Assigned task: Work out how many lines in the records below include the string "hópa", and reply with that number alone.

Provided information section start

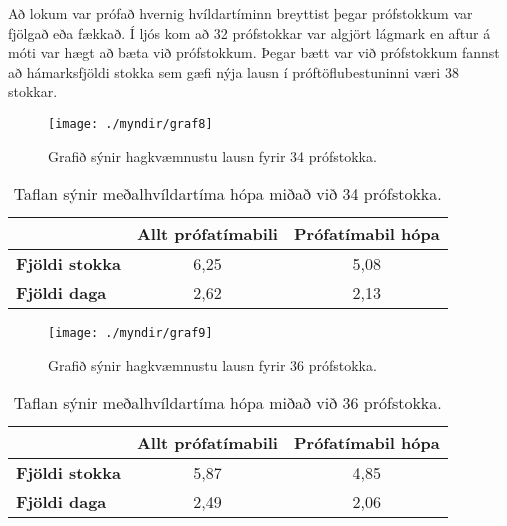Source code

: \documentclass[12pt]{article}
\begin{document}
\newpage

Að lokum var prófað hvernig hvíldartíminn breyttist þegar prófstokkum var fjölgað eða fækkað. Í ljós kom að 32 prófstokkar var algjört lágmark en aftur á móti var hægt að bæta við prófstokkum. Þegar bætt var við prófstokkum fannst að hámarksfjöldi stokka sem gæfi nýja lausn í próftöflubestuninni væri 38 stokkar. 

\begin{figure}[h]
    \centering
    \texttt{[image: ./myndir/graf8]}
    \caption{Grafið sýnir hagkvæmnustu lausn fyrir 34 prófstokka.}
\end{figure}

\begin{table}[h]
    \centering
    \begin{tabular}{l|c|c|}
        \cline{2-3}
        & \multicolumn{1}{l|}{\textbf{Allt prófatímabili}} & \multicolumn{1}{l|}{\textbf{Prófatímabil hópa}} \\ \hline
        \multicolumn{1}{|l|}{\textbf{Fjöldi stokka}} & 6,25                                             & 5,08                                            \\ \hline
        \multicolumn{1}{|l|}{\textbf{Fjöldi daga}}   & 2,62                                             & 2,13                                            \\ \hline
    \end{tabular}
    \caption{Taflan sýnir meðalhvíldartíma hópa miðað við 34 prófstokka.}
\end{table}



\newpage
\begin{figure}[h]
    \centering
    \texttt{[image: ./myndir/graf9]}
    \caption{Grafið sýnir hagkvæmnustu lausn fyrir 36 prófstokka.}
\end{figure}

\begin{table}[h]
    \centering
    \begin{tabular}{l|c|c|}
        \cline{2-3}
        & \multicolumn{1}{l|}{\textbf{Allt prófatímabili}} & \multicolumn{1}{l|}{\textbf{Prófatímabil hópa}} \\ \hline
        \multicolumn{1}{|l|}{\textbf{Fjöldi stokka}} & 5,87                                             & 4,85                                            \\ \hline
        \multicolumn{1}{|l|}{\textbf{Fjöldi daga}}   & 2,49                                             & 2,06                                            \\ \hline
    \end{tabular}
    \caption{Taflan sýnir meðalhvíldartíma hópa miðað við 36 prófstokka.}
\end{table}
\end{document}
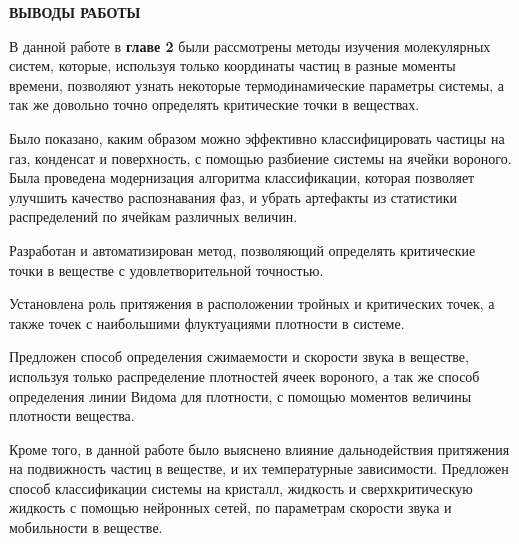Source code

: \newpage
\begin{center}
\textbf{ВЫВОДЫ РАБОТЫ}
\end{center}



В данной работе в \textbf{главе 2} были рассмотрены методы изучения молекулярных систем, которые, используя только координаты частиц в разные моменты времени, позволяют узнать некоторые термодинамические параметры системы, а так же довольно точно определять критические точки в веществах. 

Было показано, каким образом можно эффективно классифицировать частицы на газ, конденсат и поверхность, с помощью разбиение системы на ячейки вороного. Была проведена модернизация алгоритма классификации, которая позволяет улучшить качество распознавания фаз, и убрать артефакты из статистики распределений по ячейкам различных величин.

Разработан и автоматизирован метод, позволяющий определять критические точки в веществе с удовлетворительной точностью.

Установлена роль притяжения в расположении тройных и критических точек, а также точек с наибольшими флуктуациями плотности в системе.

Предложен способ определения сжимаемости и скорости звука в веществе, используя только распределение плотностей ячеек вороного, а так же способ определения линии Видома для плотности, с помощью моментов величины плотности вещества.

Кроме того, в данной работе было выяснено влияние дальнодействия притяжения на подвижность частиц в веществе, и их температурные зависимости. Предложен способ классификации системы на кристалл, жидкость и сверхкритическую жидкость с помощью нейронных сетей, по параметрам скорости звука и мобильности в веществе.
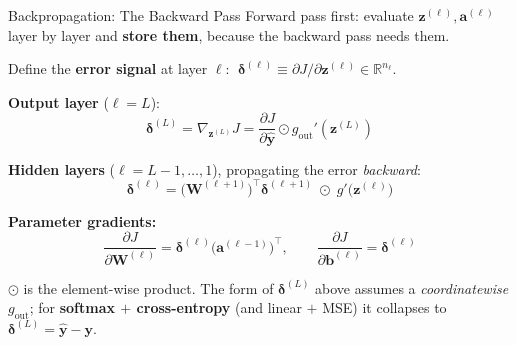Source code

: \documentclass[aspectratio=169,11pt]{beamer}
\newcommand{\emphc}[1]{\textcolor{harvardcrimson}{#1}}
\newcommand{\bb}{\bm{b}}
\newcommand{\z}{\bm{z}}
\newcommand{\W}{\bm{W}}
\renewcommand{\a}{\bm{a}}
\newcommand{\R}{\mathbb{R}}
\begin{document}
\begin{frame}{Backpropagation: The Backward Pass}
{\footnotesize \emphc{Forward pass first:} evaluate $\z^{(\ell)}, \a^{(\ell)}$ layer by layer and \textbf{store them}, because the backward pass needs them.}

\vspace{0.1cm}
Define the \textbf{error signal} at layer $\ell$: $\;\bm{\delta}^{(\ell)} \equiv \partial J/\partial \z^{(\ell)} \in \R^{n_\ell}$.

\textbf{Output layer} ($\ell = L$):
\[
    \bm{\delta}^{(L)} = \nabla_{\!\z^{(L)}} J = \frac{\partial J}{\partial \hat{\bm{y}}}\odot g_{\text{out}}'(\z^{(L)})
\]

\textbf{Hidden layers} ($\ell = L{-}1, \dots, 1$), propagating the error \textit{backward}:
\[
    \boxed{\bm{\delta}^{(\ell)} = \big(\W^{(\ell+1)}\big)^{\!\top}\bm{\delta}^{(\ell+1)} \;\odot\; g'\!\big(\z^{(\ell)}\big)}
\]

\textbf{Parameter gradients:}
\vspace{-0.15cm}
\[
    \frac{\partial J}{\partial \W^{(\ell)}} = \bm{\delta}^{(\ell)}\big(\a^{(\ell-1)}\big)^{\!\top}, \qquad
    \frac{\partial J}{\partial \bb^{(\ell)}} = \bm{\delta}^{(\ell)}
\]
\vspace{-0.5cm}


{\footnotesize $\odot$ is the element-wise product.  The form of $\bm{\delta}^{(L)}$ above assumes a \emph{coordinatewise} $g_{\text{out}}$; for \textbf{softmax $+$ cross-entropy} (and linear $+$ MSE) it collapses to $\bm{\delta}^{(L)} = \hat{\bm{y}} - \bm{y}$.}
\end{frame}
\end{document}
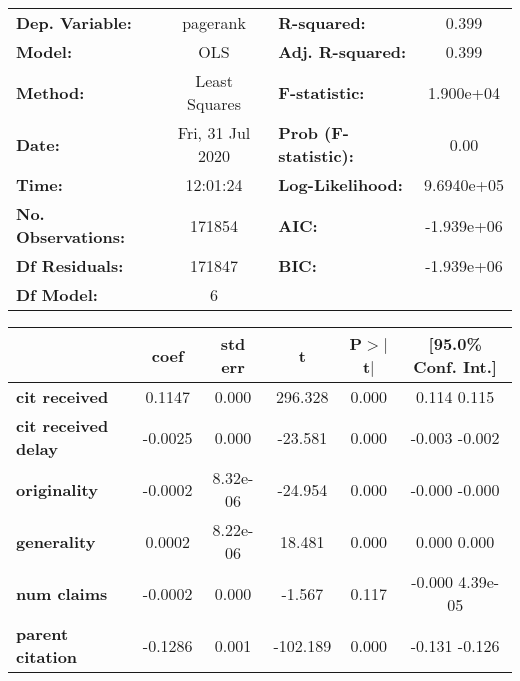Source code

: \begin{center}
\begin{tabular}{lclc}
\toprule
\textbf{Dep. Variable:}     &     pagerank     & \textbf{  R-squared:         } &       0.399     \\
\textbf{Model:}             &       OLS        & \textbf{  Adj. R-squared:    } &       0.399     \\
\textbf{Method:}            &  Least Squares   & \textbf{  F-statistic:       } &   1.900e+04     \\
\textbf{Date:}              & Fri, 31 Jul 2020 & \textbf{  Prob (F-statistic):} &       0.00      \\
\textbf{Time:}              &     12:01:24     & \textbf{  Log-Likelihood:    } &   9.6940e+05    \\
\textbf{No. Observations:}  &      171854      & \textbf{  AIC:               } &   -1.939e+06    \\
\textbf{Df Residuals:}      &      171847      & \textbf{  BIC:               } &   -1.939e+06    \\
\textbf{Df Model:}          &           6      & \textbf{                     } &                 \\
\bottomrule
\end{tabular}
\begin{tabular}{lccccc}
                            & \textbf{coef} & \textbf{std err} & \textbf{t} & \textbf{P$>$$|$t$|$} & \textbf{[95.0\% Conf. Int.]}  \\
\midrule
\textbf{cit received}       &       0.1147  &        0.000     &   296.328  &         0.000        &         0.114     0.115       \\
\textbf{cit received delay} &      -0.0025  &        0.000     &   -23.581  &         0.000        &        -0.003    -0.002       \\
\textbf{originality}        &      -0.0002  &     8.32e-06     &   -24.954  &         0.000        &        -0.000    -0.000       \\
\textbf{generality}         &       0.0002  &     8.22e-06     &    18.481  &         0.000        &         0.000     0.000       \\
\textbf{num claims}         &      -0.0002  &        0.000     &    -1.567  &         0.117        &        -0.000  4.39e-05       \\
\textbf{parent citation}    &      -0.1286  &        0.001     &  -102.189  &         0.000        &        -0.131    -0.126       \\

\end{tabular}
\end{center}
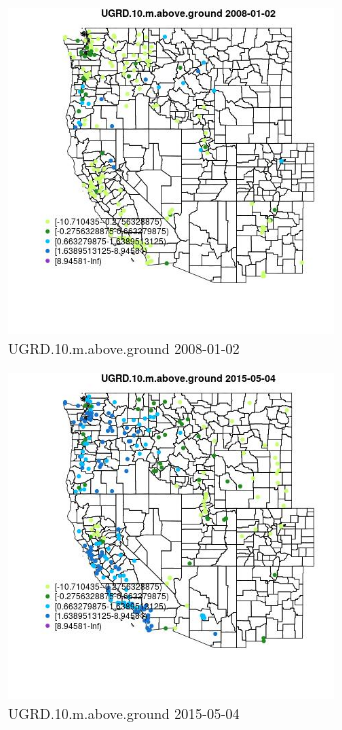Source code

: \begin{figure} 
\centering  
\includegraphics[width=0.77\textwidth]{Code_Outputs/Report_ML_input_PM25_Step4_part_e_de_duplicated_aves_compiled_2019-05-18wNAs_MapObsUGRD10maboveground2008-01-02.jpg} 
\caption{\label{fig:Report_ML_input_PM25_Step4_part_e_de_duplicated_aves_compiled_2019-05-18wNAsMapObsUGRD10maboveground2008-01-02}UGRD.10.m.above.ground 2008-01-02} 
\end{figure} 
 

\clearpage 

\begin{figure} 
\centering  
\includegraphics[width=0.77\textwidth]{Code_Outputs/Report_ML_input_PM25_Step4_part_e_de_duplicated_aves_compiled_2019-05-18wNAs_MapObsUGRD10maboveground2015-05-04.jpg} 
\caption{\label{fig:Report_ML_input_PM25_Step4_part_e_de_duplicated_aves_compiled_2019-05-18wNAsMapObsUGRD10maboveground2015-05-04}UGRD.10.m.above.ground 2015-05-04} 
\end{figure} 
 

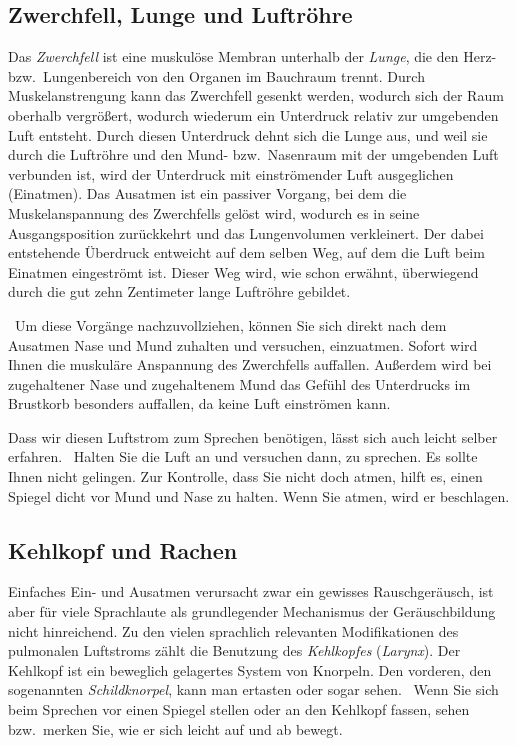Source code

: \subsection{Zwerchfell, Lunge und Luftröhre}

Das \textit{Zwerchfell} ist eine muskulöse Membran unterhalb der \textit{Lunge}, die den Herz- bzw.\ Lungenbereich von den Organen im Bauchraum trennt.
Durch Muskelanstrengung kann das Zwerchfell gesenkt werden, wodurch sich der Raum oberhalb vergrößert, wodurch wiederum ein Unterdruck relativ zur umgebenden Luft entsteht.
Durch diesen Unterdruck dehnt sich die Lunge aus, und weil sie durch die Luftröhre und den Mund- bzw.\ Nasenraum mit der umgebenden Luft verbunden ist, wird der Unterdruck mit einströmender Luft ausgeglichen (Einatmen).
Das Ausatmen ist ein passiver Vorgang, bei dem die Muskelanspannung des Zwerchfells gelöst wird, wodurch es in seine Ausgangsposition zurückkehrt und das Lungenvolumen verkleinert.
Der dabei entstehende Überdruck entweicht auf dem selben Weg, auf dem die Luft beim Einatmen eingeströmt ist.
Dieser Weg wird, wie schon erwähnt, überwiegend durch die gut zehn Zentimeter lange Luftröhre gebildet.

\TuBegin~Um diese Vorgänge nachzuvollziehen, können Sie sich direkt nach dem Ausatmen Nase und Mund zuhalten und versuchen, einzuatmen.
Sofort wird Ihnen die muskuläre Anspannung des Zwerchfells auffallen.
Außerdem wird bei zugehaltener Nase und zugehaltenem Mund das Gefühl des Unterdrucks im Brustkorb besonders auffallen, da keine Luft einströmen kann.

Dass wir diesen Luftstrom zum Sprechen benötigen, lässt sich auch leicht selber erfahren.
\TuBegin~Halten Sie die Luft an und versuchen dann, zu sprechen.
Es sollte Ihnen nicht gelingen.
Zur Kontrolle, dass Sie nicht doch atmen, hilft es, einen Spiegel dicht vor Mund und Nase zu halten.
Wenn Sie atmen, wird er beschlagen.

\subsection{Kehlkopf und Rachen}

\label{sec:kehlkopfrachen}

Einfaches Ein- und Ausatmen verursacht zwar ein gewisses Rauschgeräusch, ist aber für viele Sprachlaute als grundlegender Mechanismus der Geräuschbildung nicht hinreichend.
Zu den vielen sprachlich relevanten Modifikationen des pulmonalen Luftstroms zählt die Benutzung des \textit{Kehlkopfes} (\textit{Larynx}).
Der Kehlkopf ist ein beweglich gelagertes System von Knorpeln.
Den vorderen, den sogenannten \textit{Schildknorpel}, kann man ertasten oder sogar sehen.
\TuBegin~Wenn Sie sich beim Sprechen vor einen Spiegel stellen oder an den Kehlkopf fassen, sehen bzw.\ merken Sie, wie er sich leicht auf und ab bewegt.

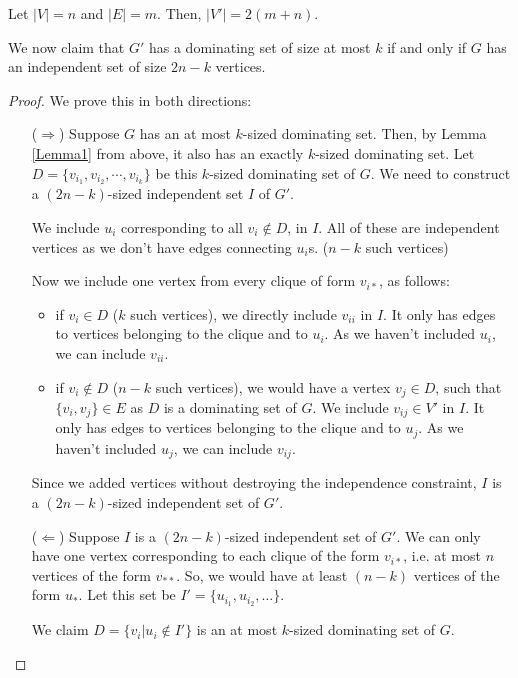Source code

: \documentclass[11pt, fleqn]{article}
\begin{document}
\begin{itemize}
    Let $|V| = n$ and $|E| = m$. Then, $|V'| = 2(m+n)$.
    
    We now claim that $G'$ has a dominating set of size at most $k$ if and only if $G$ has an independent set of size $2n - k$ vertices.
    \begin{proof}
        We prove this in both directions:
        \begin{itemize}
            \item[($\Rightarrow$)] Suppose $G$ has an at most $k$-sized dominating set. Then, by Lemma \ref{Lemma1} from above, it also has an exactly $k$-sized dominating set. Let $D = \{v_{i_1}, v_{i_2}, \cdots, v_{i_k}\}$ be this $k$-sized dominating set of $G$. We need to construct a $(2n - k)$-sized independent set $I$ of $G'$.
            
            We include $u_i$ corresponding to all $v_i \notin D$, in $I$. All of these are independent vertices as we don't have edges connecting $u_i$s. ($n - k$ such vertices)
            
            Now we include one vertex from every clique of form $v_{i*}$, as follows:
            \begin{itemize}[noitemsep]
                \item if $v_i \in D$ ($k$ such vertices), we directly include $v_{ii}$ in $I$. It only has edges to vertices belonging to the clique and to $u_i$. As we haven't included $u_i$, we can include $v_{ii}$.
                \item if $v_i \notin D$ ($n-k$ such vertices), we would have a vertex $v_j \in D$, such that $\{v_i, v_j\} \in E$ as $D$ is a dominating set of $G$. We include $v_{ij}\in V'$ in $I$. It only has edges to vertices belonging to the clique and to $u_j$. As we haven't included $u_j$, we can include $v_{ij}$.
            \end{itemize}
            
            Since we added vertices without destroying the independence constraint, $I$ is a $(2n - k)$-sized independent set of $G'$.
            \item[($\Leftarrow$)] Suppose $I$ is a $(2n - k)$-sized independent set of $G'$. We can only have one vertex corresponding to each clique of the form $v_{i*}$, i.e. at most $n$ vertices of the form $v_{**}$. So, we would have at least $(n-k)$ vertices of the form $u_{*}$. Let this set be $I' = \{u_{i_1}, u_{i_2}, \dots \}$.
            
            We claim $D = \{v_i | u_i \notin I'\}$ is an at most $k$-sized dominating set of $G$.
            

\end{itemize}
\end{proof}
\end{itemize}
\end{document}
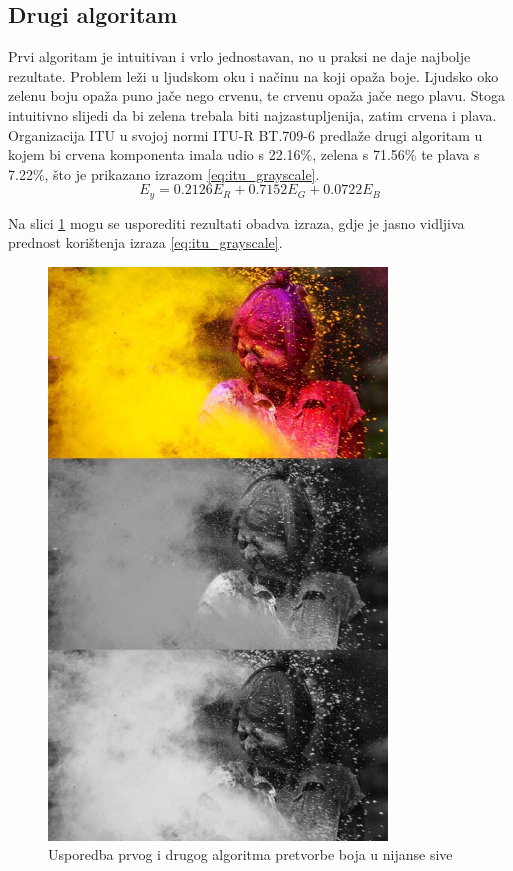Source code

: \documentclass[times, utf8, zavrsni, numeric]{fer}
\begin{document}
\subsection{Drugi algoritam}

Prvi algoritam je intuitivan i vrlo jednostavan, no u praksi ne daje najbolje rezultate. Problem leži u ljudskom oku i načinu na koji opaža boje. Ljudsko oko zelenu boju opaža puno jače nego crvenu, te crvenu opaža jače nego plavu. Stoga intuitivno slijedi da bi zelena trebala biti najzastupljenija, zatim crvena i plava. Organizacija ITU  u svojoj normi ITU-R BT.709-6 \citep{ITUgrayscale} predlaže drugi algoritam u kojem bi crvena komponenta imala udio s 22.16\%, zelena s 71.56\% te plava s 7.22\%, što je prikazano izrazom \eqref{eq:itu_grayscale}.
\begin{equation} \label{eq:itu_grayscale}
E_y = 0.2126E_R + 0.7152E_G + 0.0722E_B
\end{equation}

Na slici \ref{fig:grayscale_example_all} mogu se usporediti rezultati obadva izraza, gdje je jasno vidljiva prednost korištenja izraza \eqref{eq:itu_grayscale}.

\begin{figure}[htb]
    \centering
    \includegraphics[width=9cm]{images/grayscale_example_all.jpg}
    \caption{Usporedba prvog i drugog algoritma pretvorbe boja u nijanse sive}
    \label{fig:grayscale_example_all}
\end{figure}
\end{document}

Provided information section end

Exercise response: 4